Distributed Analysis User Support

25 January 2010

A simplified view of the ATLAS distributed analysis system.

In the era of ATLAS data taking, user support has become a challenging task. With many new people starting on analysis, the user support task is to ensure that each and everyone is able to analyse the collision data distributed among hundreds of computing sites worldwide. The Distributed Analysis Support Team (DAST) is a team of shifters forming the front line for all help requests on distributed data analysis.

ATLAS distributed data analysis is based on a complex and evolving system with many components interacting with each other (as seen in the picture above). Users can submit their analysis jobs to the system using one of the two “Frontend” tools available; namely, pathena and Ganga . The workload management systems (the “Backends”) handle the matchmaking of analysis jobs to computing resources. Jobs are executed on the “Grids” which provide the computing resources. The Distributed Data Management (DDM) system is also an important component of the whole system (not shown in the picture). It manages data distribution and access at the computing sites. Users directly interact with the DDM system too, when querying the location of the data as well as when retrieving the output of the analysis from the remote Grid sites.

The system is evolving to handle most error conditions automatically; however users are still faced with various complications.
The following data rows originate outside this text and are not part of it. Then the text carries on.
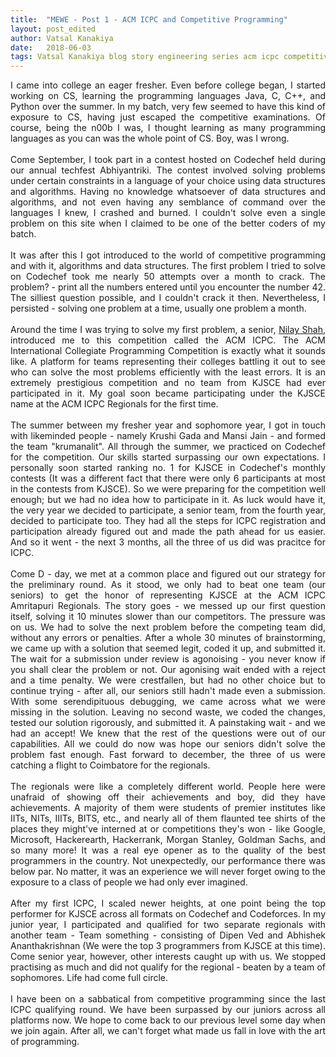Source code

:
 ```yaml
---
title:  "MEWE - Post 1 - ACM ICPC and Competitive Programming"
layout: post_edited
author: Vatsal Kanakiya
date:   2018-06-03
tags: Vatsal Kanakiya blog story engineering series acm icpc competitive programming misc
---
```

<!--date:   2018-06-03 09:06:04 +0530-->
<p style="text-align: justify;">
I came into college an eager fresher. Even before college began, I started working on CS, learning the programming
languages Java, C, C++, and Python over the summer. In my batch, very few seemed to have this kind of exposure to CS,
having just escaped the competitive examinations. Of course, being the n00b I was, I thought learning as many programming
languages as you can was the whole point of CS. Boy, was I wrong. <br><br>
Come September, I took part in a contest hosted on Codechef held during our annual techfest Abhiyantriki. The contest
involved solving problems under certain constraints in a language of your choice using data structures and algorithms.
Having no knowledge whatsoever of data structures and algorithms, and not even having any semblance of command over the
languages I knew, I crashed and burned. I couldn't solve even a single problem on this site when I claimed to be one of
the better coders of my batch.<br><br>
It was after this I got introduced to the world of competitive programming and with it, algorithms and data structures. The
first problem I tried to solve on Codechef took me nearly 50 attempts over a month to crack. The problem? - print all
the numbers entered until you encounter the number 42. The silliest question possible, and I couldn't crack it then.
Nevertheless, I persisted - solving one problem at a time, usually one problem a month.<br><br>
Around the time I was trying to solve my first problem, a senior, <a href="https://www.linkedin.com/in/nilay-shah-25177a57/"
target="_blank">Nilay Shah</a>, introduced me to this competition called the ACM ICPC. The ACM International Collegiate
Programming Competition is exactly what it sounds like. A platform for teams representing their colleges battling it out
to see who can solve the most problems efficiently with the least errors. It is an extremely prestigious competition and
no team from KJSCE had ever participated in it. My goal soon became participating under the KJSCE name at the ACM ICPC
Regionals for the first time.<br><br>
The summer between my fresher year and sophomore year, I got in touch with likeminded people - namely Krushi Gada and Mansi
Jain - and formed the team "krumanalit". All through the summer, we practiced on Codechef for the competition. Our skills
started surpassing our own expectations. I personally soon started ranking no. 1 for KJSCE in Codechef's monthly contests
 (It was a different fact that there were only 6 participants at most in the contests from KJSCE). So we were preparing
for the competition well enough; but we had no idea how to participate in it. As luck would have it, the very year we
decided to participate, a senior team, from the fourth year, decided to participate too. They had all the steps for ICPC
registration and participation already figured out and made the path ahead for us easier. And so it went - the next 3
months, all the three of us did was pracitce for ICPC.<br><br>
Come D - day, we met at a common place and figured out our strategy for the preliminary round. As it stood, we only had to
beat one team (our seniors) to get the honor of representing KJSCE at the ACM ICPC Amritapuri Regionals. The story goes -
we messed up our first question itself, solving it 10 minutes slower than our competitors. The pressure was on us. We had
to solve the next problem before the competing team did, without any errors or penalties. After a whole 30 minutes of
brainstorming, we came up with a solution that seemed legit, coded it up, and submitted it. The wait for a submission
under review is agonoising - you never know if you shall clear the problem or not. Our agonising wait ended with a reject
and a time penalty. We were crestfallen, but had no other choice but to continue trying - after all, our seniors still
hadn't made even a submission. With some serendipituous debugging, we came across what we were missing in the solution.
Leaving no second waste, we coded the changes, tested our solution rigorously, and submitted it. A painstaking wait -
and we had an accept! We knew that the rest of the questions were out of our capabilities. All we could do now was hope
our seniors didn't solve the problem fast enough. Fast forward to december, the three of us were catching a flight to
Coimbatore for the regionals.<br><br>
The regionals were like a completely different world. People here were unafraid of showing off their achievements and
boy, did they have achievements. A majority of them were students of premier institutes like IITs, NITs, IIITs, BITS,
etc., and nearly all of them flaunted tee shirts of the places they might've interned at or competitions they's won -
like Google, Microsoft, Hackerearth, Hackerrank, Morgan Stanley, Goldman Sachs, and so many more! It was a real eye
opener as to the quality of the best programmers in the country. Not unexpectedly, our performance there was below par.
No matter, it was an experience we will never forget owing to the exposure to a class of people we had only ever
imagined.<br><br>
After my first ICPC, I scaled newer heights, at one point being the top performer for KJSCE across all formats on
Codechef and Codeforces. In my junior year, I participated and qualified for two separate regionals with another team
- Team something - consisting of Dipen Ved and Abhishek Ananthakrishnan (We were the top 3 programmers from KJSCE at
this time). Come senior year, however, other interests caught up with us. We stopped practising as much and did not
qualify for the regional - beaten by a team of sophomores. Life had come full circle.<br><br>
I have been on a sabbatical from competitive programming since the last ICPC qualifying round. We have been surpassed
by our juniors across all platforms now. We hope to come back to our previous level some day when we join again. After
all, we can't forget what made us fall in love with the art of programming.
</p>
<!-- 
## Key Learnings   
* Competitive Programming is

## What could I have done differently
-->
Common problems include authentication difficulties, finding interesting data, unstable or misconfigured computing sites, complexity of the software being used inside the Grid environment (ATLAS standard code - Athena and user analysis code) and retrieving job outputs. It is not expected that every user can become an expert in troubleshooting these problems. Though the distributed analysis system has been in use for a long time, user support had previously been on a best effort basis mainly provided by the developers of pathena and Ganga. A more organized user support was needed in order to ease the load on the developers and to prepare for massive user analysis in the data taking era. The Distributed Analysis Support Team (DAST) was therefore formed for this purpose in September 2008.

The DAST support team currently consists of ten expert shifters who provide direct support by monitoring a mailing list called the distributed analysis help forum in the CERN e-groups. There are two shifters on duty during working hours; one in the North American time zone and one in the European time zone, covering 15 hours a day on weekdays. The analysis shift work is fully counted towards ATLAS service work.

The current team members include developers of the distributed analysis tools, site support people, and physicists with good data analysis experience. The overall activity of the team is coordinated by Daniel van der Ster and myself, and we are shifters ourselves.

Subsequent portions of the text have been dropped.